Yes it can – and it can do a remarkably good job!

This article explores our recent work creating synthetic patient pathways, with corresponding clinical notes at every step of the journey. Developed alongside clinicians, these notes could help the development of the next generation of healthcare AI tools. Our full pipeline is available on GitHub.

Why do we need synthetic clinical notes?

Artificial Intelligence (AI) and Large Language Models (LLMs) are increasingly being used to process clinical documentation. This documentation contains highly sensitive data, so access is tightly controlled. However, the richness within this data would be enormously helpful for developing and testing new AI applications.

To solve this problem, we have created a pipeline to generate realistic and varied synthetic clinical notes. This pipeline uses no real data, instead relying on advanced LLM prompting, LLM medical knowledge, and lots of clinical feedback.

These are many ways these notes can help with the development and evaluation of new AI tools. These include:

  • Testing edge-case scenarios, such as rare disease admissions or complicated patient pathways that are underrepresented in real-world data.
  • Generating large volumes of diverse cases to test the robustness of AI tools.
  • Creating test data to assess the impact of model or prompt changes.

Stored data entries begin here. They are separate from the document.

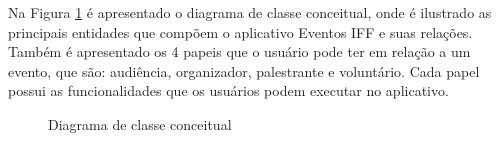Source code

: Na Figura \ref{fig:digrama-classe} é apresentado o diagrama de classe conceitual, onde é ilustrado as principais entidades que compõem o aplicativo Eventos IFF e suas relações. Também é apresentado os 4 papeis que o usuário pode ter em relação a um evento, que são: audiência, organizador, palestrante e voluntário. Cada papel possui as funcionalidades que os usuários podem executar no aplicativo.

\begin{figure}[H]
    \centering
    \caption{Diagrama de classe conceitual}
    \label{fig:digrama-classe}
\end{figure}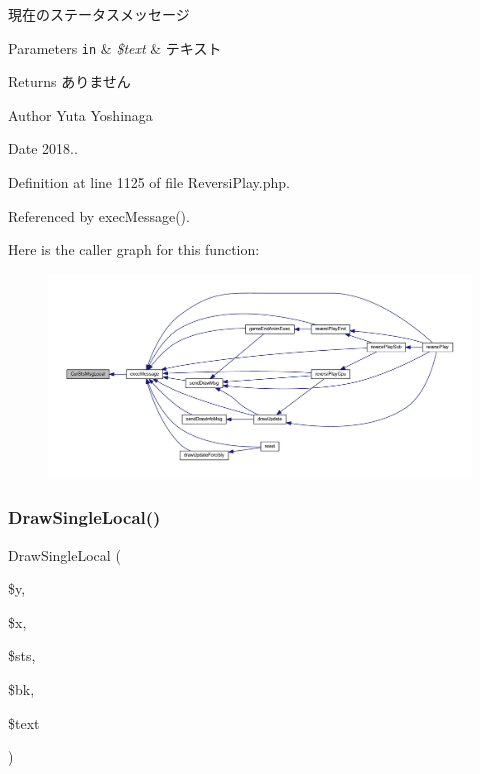 現在のステータスメッセージ 


\begin{DoxyParams}[1]{Parameters}
\mbox{\tt in}  & {\em \$text} & テキスト \\
\hline
\end{DoxyParams}
\begin{DoxyReturn}{Returns}
ありません 
\end{DoxyReturn}
\begin{DoxyAuthor}{Author}
Yuta Yoshinaga 
\end{DoxyAuthor}
\begin{DoxyDate}{Date}
2018.. 
\end{DoxyDate}


Definition at line 1125 of file Reversi\+Play.\+php.



Referenced by exec\+Message().

Here is the caller graph for this function\+:
\nopagebreak
\begin{figure}[H]
\begin{center}
\leavevmode
\includegraphics[width=350pt]{class_reversi_play_ae3da8fb1a3a365c6e5254e5cf6f1e7bc_icgraph}
\end{center}
\end{figure}
\mbox{\label{class_reversi_play_af0649b9d4a899e0802c739928136de99}} 
\subsubsection{\texorpdfstring{Draw\+Single\+Local()}{DrawSingleLocal()}}
{\footnotesize\ttfamily Draw\+Single\+Local (\begin{DoxyParamCaption}\item[{}]{\$y,  }\item[{}]{\$x,  }\item[{}]{\$sts,  }\item[{}]{\$bk,  }\item[{}]{\$text }\end{DoxyParamCaption})\hspace{0.3cm}{\ttfamily [private]}}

Whilst useful, it is worth noting that synthetic data cannot entirely replace real data. Real data is complex, varied, and must also be used when evaluating AI clinical tools.

What did we create?

Our pipeline generates synthetic notes in 5 steps:

  1. Synthetic patients are generated.
  2. Each patient is assigned a realistic reason for admission – this can be an emergency or elective admission.
  3. A realistic journey through hospital is generated for each patient.
  4. For each step of the journey, a corresponding clinical note is generated.
  5. Notes are augmented, adding real world noise via spelling errors and typos.

The pipeline heavily uses OpenAI’s LLM gpt-4o. With prompts and document templates that were carefully written and iteratively improved based on clinician feedback, our pipeline generates high quality and realistic clinical notes, representing coherent patient journeys.

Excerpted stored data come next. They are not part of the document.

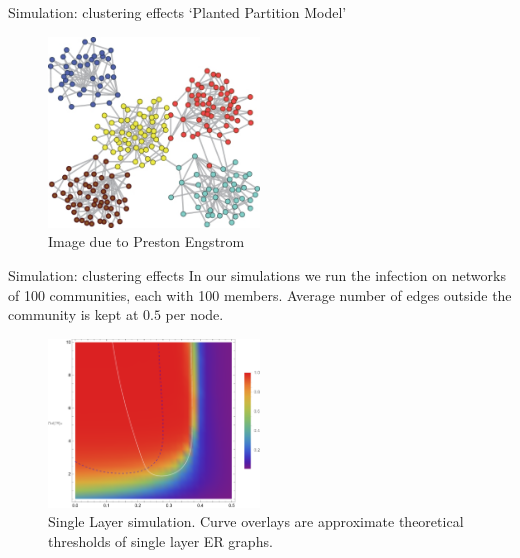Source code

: \documentclass[10pt, xcolor=dvipsnames]{beamer}
\begin{document}
\begin{frame}{Simulation: clustering effects}
`Planted Partition Model'
\begin{figure}
\centering
\includegraphics[width=0.5\textwidth]{figures/communities}
\caption{Image due to Preston Engstrom}
\end{figure}
\end{frame}

\begin{frame}{Simulation: clustering effects}
In our simulations we run the infection on networks of 100 communities, each with 100 members. Average number of edges outside the community is kept at $0.5$ per node.

\begin{figure}
\centering
\includegraphics[width=0.5\textwidth]{figures/pp_single_with_er_cascade_overlay}
\caption{Single Layer simulation. Curve overlays are approximate theoretical thresholds of single layer ER graphs.}
\end{figure}
\end{frame}
\end{document}
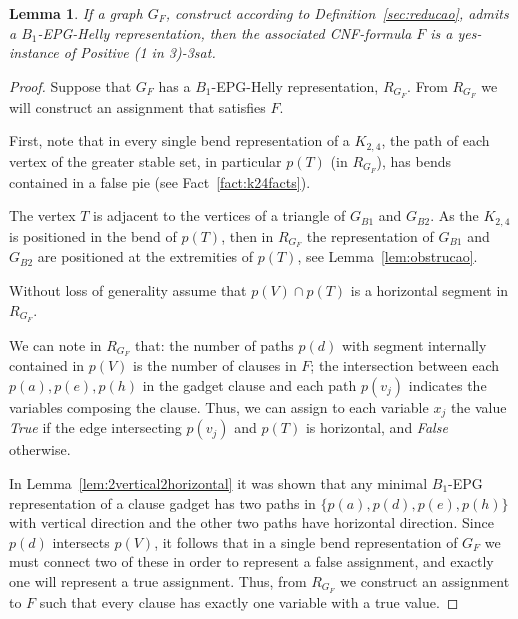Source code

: \documentclass[preprint,12pt]{elsarticle} %
\newtheorem{lema}[theorem]{Lemma}
\begin{document}
\begin{lema}\label{lem:volta}
If a graph $G_F$, construct according to Definition~\ref{sec:reducao}, admits a $B_1$-EPG-Helly representation, then the associated CNF-formula $F$ is a yes-instance of {\sc Positive (1 in 3)-3sat}.
\end{lema}

\begin{proof}
Suppose that $G_F$ has a $B_1$-EPG-Helly representation, $R_{G_F}$.  From $R_{G_F}$ we will construct an assignment that satisfies $F$. 

First, note that in every single bend representation of a $K_{2,4}$, the path of each vertex of the greater stable set, in particular $p(T)$ (in $R_{G_F}$), has bends contained in a false pie (see Fact~\ref{fact:k24facts}). %

The vertex $T$ is adjacent to the vertices of a triangle of $G_{B1}$ and $G_{B2}$. As the $K_{2,4}$ is positioned in the bend of $p(T)$, then in $R_{G_F}$ the representation of $G_{B1}$ and $G_{B2}$ are positioned at the extremities of $p(T)$, see Lemma~\ref{lem:obstrucao}.   

Without loss of generality assume that $p(V) \cap p(T)$ is a horizontal segment in $R_{G_F}$.

We can note in $R_{G_F}$ that: the number of paths $p(d)$ with segment internally contained in $p(V)$ is the number of clauses in $F$; the intersection between each $p(a), p(e), p(h)$ in the gadget clause and each path $p(v_j)$ indicates the variables composing the clause. Thus, we can assign to each variable $ x_{j}$ the value \textit{True} if the edge intersecting $p(v_j)$ and $p(T)$ is horizontal, and \textit{False} otherwise. 




In Lemma~\ref{lem:2vertical2horizontal} it was shown that any minimal $B_1$-EPG representation of a clause gadget has two paths in $\{p(a), p(d), p(e), p(h)\}$ with vertical direction and the other two paths have horizontal direction. Since $p(d)$ intersects $p(V)$, it follows that in a single bend representation of $G_F$ we must connect two of these in order to represent a false assignment, and exactly one will represent a true assignment. Thus, from $R_{G_F}$ we construct an assignment to $F$ such that every clause has exactly one variable with a true value.  


\end{proof}
\end{document}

One interesting feature of the pipeline is the use of clinical personas – a writing style assigned to each member of staff to create variation within the notes. Examples include writing shorter notes, using bullet points and adding more abbreviations.

Another interesting feature is the use of LLM Judges within our pipeline. These are LLMs which examine other LLM outputs, allowing our pipeline to spot mistakes and improve clinical realism. One judge ensures that our patient journey is realistic for the given admission, whilst another examines the quality of the clinical note.

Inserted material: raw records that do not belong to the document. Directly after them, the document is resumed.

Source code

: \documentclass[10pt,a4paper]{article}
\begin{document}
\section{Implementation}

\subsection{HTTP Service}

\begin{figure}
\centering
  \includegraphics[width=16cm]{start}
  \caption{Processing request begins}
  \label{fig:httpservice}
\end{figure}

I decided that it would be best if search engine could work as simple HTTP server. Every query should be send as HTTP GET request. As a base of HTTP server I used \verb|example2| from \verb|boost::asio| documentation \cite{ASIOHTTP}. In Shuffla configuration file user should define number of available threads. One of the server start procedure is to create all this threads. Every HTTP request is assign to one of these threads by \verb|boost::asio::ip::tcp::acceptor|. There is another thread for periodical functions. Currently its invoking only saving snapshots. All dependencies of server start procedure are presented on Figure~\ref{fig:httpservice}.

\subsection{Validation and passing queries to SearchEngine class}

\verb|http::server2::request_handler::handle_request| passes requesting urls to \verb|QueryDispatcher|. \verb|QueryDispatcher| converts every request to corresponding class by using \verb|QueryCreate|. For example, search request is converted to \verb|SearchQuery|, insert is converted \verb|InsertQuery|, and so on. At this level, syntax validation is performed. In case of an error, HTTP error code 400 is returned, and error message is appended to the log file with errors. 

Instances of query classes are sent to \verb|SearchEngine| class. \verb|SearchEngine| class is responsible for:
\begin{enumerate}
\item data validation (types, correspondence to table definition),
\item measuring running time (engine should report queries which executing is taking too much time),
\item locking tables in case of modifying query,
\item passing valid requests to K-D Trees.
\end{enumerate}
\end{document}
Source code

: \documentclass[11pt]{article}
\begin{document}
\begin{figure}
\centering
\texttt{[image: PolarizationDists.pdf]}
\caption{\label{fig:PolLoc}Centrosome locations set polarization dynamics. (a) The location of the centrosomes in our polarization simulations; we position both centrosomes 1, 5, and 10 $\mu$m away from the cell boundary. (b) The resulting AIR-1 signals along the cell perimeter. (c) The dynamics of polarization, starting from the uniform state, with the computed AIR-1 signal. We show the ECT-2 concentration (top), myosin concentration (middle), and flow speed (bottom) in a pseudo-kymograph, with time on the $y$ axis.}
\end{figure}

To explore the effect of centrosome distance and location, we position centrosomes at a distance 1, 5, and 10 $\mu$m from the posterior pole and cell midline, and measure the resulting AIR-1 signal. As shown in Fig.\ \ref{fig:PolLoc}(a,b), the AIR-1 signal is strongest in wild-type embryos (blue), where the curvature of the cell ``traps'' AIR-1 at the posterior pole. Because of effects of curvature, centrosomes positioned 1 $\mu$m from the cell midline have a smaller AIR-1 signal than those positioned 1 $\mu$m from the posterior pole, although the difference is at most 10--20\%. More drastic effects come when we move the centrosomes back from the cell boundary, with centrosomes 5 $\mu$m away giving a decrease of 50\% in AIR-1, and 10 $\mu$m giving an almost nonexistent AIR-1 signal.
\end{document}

The pipeline is also highly configurable. A small sample of the change you can make include:

  • The possible reasons for admission.
  • The spelling and typo rates.
  • The inclusion of rare and novel diseases.

For a detailed view under the hood, you can read our technical report, alongside all the prompts and code on our GitHub. You can also check out our project website page.

What do notes look like?

Example Synthetic Clinical Note

Figure 1: An example synthetic clinical note, with a typo and abbreviation highlighted.

Above is an entirely synthetic example clinical note for a patient admitted with shortness of breath. This is the 7th note in the journey, representing a ward round. A typo and abbreviation are highlighted, added during the augmentation step of our pipeline.

How can you use it?

We hope that this pipeline will be useful across multiple projects. It is available on GitHub and soon on the NHS Federated Data Platform. Whilst tested on Code Workspaces on Palantir Foundry with gpt-4o, it has been designed to be platform and LLM agnostic. For full details, you can read the documents on our repository, which give detailed instructions on how to adapt the pipeline to your needs.